The GOP measure significantly restructures the Medicaid program, which provides coverage for around 70 million poor, disabled and elderly people, to cap federal payments. 

The repeal of the Medicaid expansion and ­ObamaCare’s subsidies would not take effect until 2020, meaning current enrollees could keep their coverage this year.  

Republicans would also grandfather in current Medicaid enrollees so that they can stay on the program. But once 2020 arrives, the federal government would no longer provide the extra federal funds that allow for expansion. 

There’s already precedent for this approach, both in government and in conservative policy proposals. The Supplemental Social Security Income program, when it was established in 1972, grandfathered eligibility for people who had previously received state benefits, even if not eligible under the new SSI requirements. Most every proposal Republicans have offered over the years for Social Security reform starts with the assumption that existing Social Security recipients should continue receiving benefits from the program they paid into, with reforms being prospective. Even Obamacare grandfathered some existing healthcare plans.

By contrast, only pure politics has been driving efforts to hand over new Medicaid funds to states that never accepted Medicaid expansion. The politics is understandable, since in the short run, grandfathering will benefit the mostly Democrat-run states that expanded Medicaid, rather than the Republican-run states that refused to. But there will be plenty of opportunities to throw a bone to red states; bloating Medicaid is not the right place to look for that. Instead, those states should be offered more immediate flexibility in how they run their Medicaid systems.

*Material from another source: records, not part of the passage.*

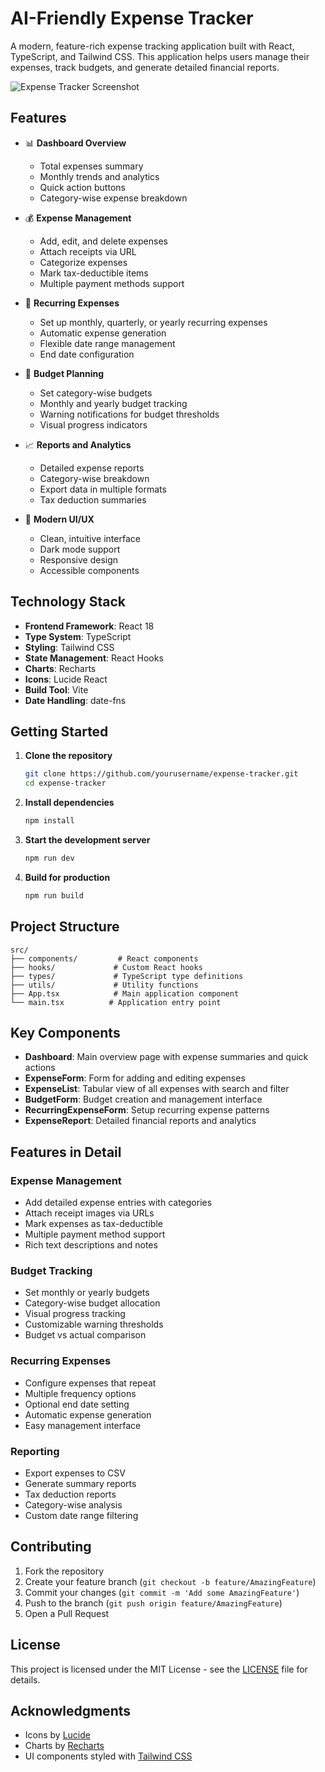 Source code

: # AI-Friendly Expense Tracker

A modern, feature-rich expense tracking application built with React, TypeScript, and Tailwind CSS. This application helps users manage their expenses, track budgets, and generate detailed financial reports.

![Expense Tracker Screenshot](https://unsplash.com/photos/person-using-laptop-on-white-wooden-table-iusJ25iYu1c?w=1200&h=630&fit=crop)

## Features

- 📊 **Dashboard Overview**
  - Total expenses summary
  - Monthly trends and analytics
  - Quick action buttons
  - Category-wise expense breakdown

- 💰 **Expense Management**
  - Add, edit, and delete expenses
  - Attach receipts via URL
  - Categorize expenses
  - Mark tax-deductible items
  - Multiple payment methods support

- 🔄 **Recurring Expenses**
  - Set up monthly, quarterly, or yearly recurring expenses
  - Automatic expense generation
  - Flexible date range management
  - End date configuration

- 📅 **Budget Planning**
  - Set category-wise budgets
  - Monthly and yearly budget tracking
  - Warning notifications for budget thresholds
  - Visual progress indicators

- 📈 **Reports and Analytics**
  - Detailed expense reports
  - Category-wise breakdown
  - Export data in multiple formats
  - Tax deduction summaries

- 🎨 **Modern UI/UX**
  - Clean, intuitive interface
  - Dark mode support
  - Responsive design
  - Accessible components

## Technology Stack

- **Frontend Framework**: React 18
- **Type System**: TypeScript
- **Styling**: Tailwind CSS
- **State Management**: React Hooks
- **Charts**: Recharts
- **Icons**: Lucide React
- **Build Tool**: Vite
- **Date Handling**: date-fns

## Getting Started

1. **Clone the repository**
   ```bash
   git clone https://github.com/yourusername/expense-tracker.git
   cd expense-tracker
   ```

2. **Install dependencies**
   ```bash
   npm install
   ```

3. **Start the development server**
   ```bash
   npm run dev
   ```

4. **Build for production**
   ```bash
   npm run build
   ```

## Project Structure

```
src/
├── components/         # React components
├── hooks/             # Custom React hooks
├── types/             # TypeScript type definitions
├── utils/             # Utility functions
├── App.tsx            # Main application component
└── main.tsx          # Application entry point
```

## Key Components

- **Dashboard**: Main overview page with expense summaries and quick actions
- **ExpenseForm**: Form for adding and editing expenses
- **ExpenseList**: Tabular view of all expenses with search and filter
- **BudgetForm**: Budget creation and management interface
- **RecurringExpenseForm**: Setup recurring expense patterns
- **ExpenseReport**: Detailed financial reports and analytics

## Features in Detail

### Expense Management
- Add detailed expense entries with categories
- Attach receipt images via URLs
- Mark expenses as tax-deductible
- Multiple payment method support
- Rich text descriptions and notes

### Budget Tracking
- Set monthly or yearly budgets
- Category-wise budget allocation
- Visual progress tracking
- Customizable warning thresholds
- Budget vs actual comparison

### Recurring Expenses
- Configure expenses that repeat
- Multiple frequency options
- Optional end date setting
- Automatic expense generation
- Easy management interface

### Reporting
- Export expenses to CSV
- Generate summary reports
- Tax deduction reports
- Category-wise analysis
- Custom date range filtering

## Contributing

1. Fork the repository
2. Create your feature branch (`git checkout -b feature/AmazingFeature`)
3. Commit your changes (`git commit -m 'Add some AmazingFeature'`)
4. Push to the branch (`git push origin feature/AmazingFeature`)
5. Open a Pull Request

## License

This project is licensed under the MIT License - see the [LICENSE](LICENSE) file for details.

## Acknowledgments

- Icons by [Lucide](https://lucide.dev)
- Charts by [Recharts](https://recharts.org)
- UI components styled with [Tailwind CSS](https://tailwindcss.com)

Continuing benefits for existing recipients past the time when the system is no longer accepting new beneficiaries is not an admission that Obamacare was a good thing, but rather a practical admission that standing up a replacement will take time. Once the pool of subsidy recipients is finite and inevitably diminishing, it becomes a less potent political force, a smaller fiscal burden, and easier to absorb into the newly liberated marketplace. That gives policymakers the freedom to deploy any further subsidies or tax credits on the basis of what system is prospectively best, rather than from fear of the political wrath of existing beneficiaries. True, grandfathering can make it even more challenging, over the early years of a replacement, to satisfy the CBO, but America is ultimately governed by a Congress, not a Congressional Budget Office, and Congress should always prioritize long-term sustainable finances over short-term budgetary gimmickry. It’s worth taking short-term hits for long-term gains – unless you think the long-term gains are illusory. But designing the program to shrink on its own will reduce the odds of that. An explicitly two-tiered system with existing beneficiaries grandfathered for a more extended and gradual unwinding is both good policy and good politics.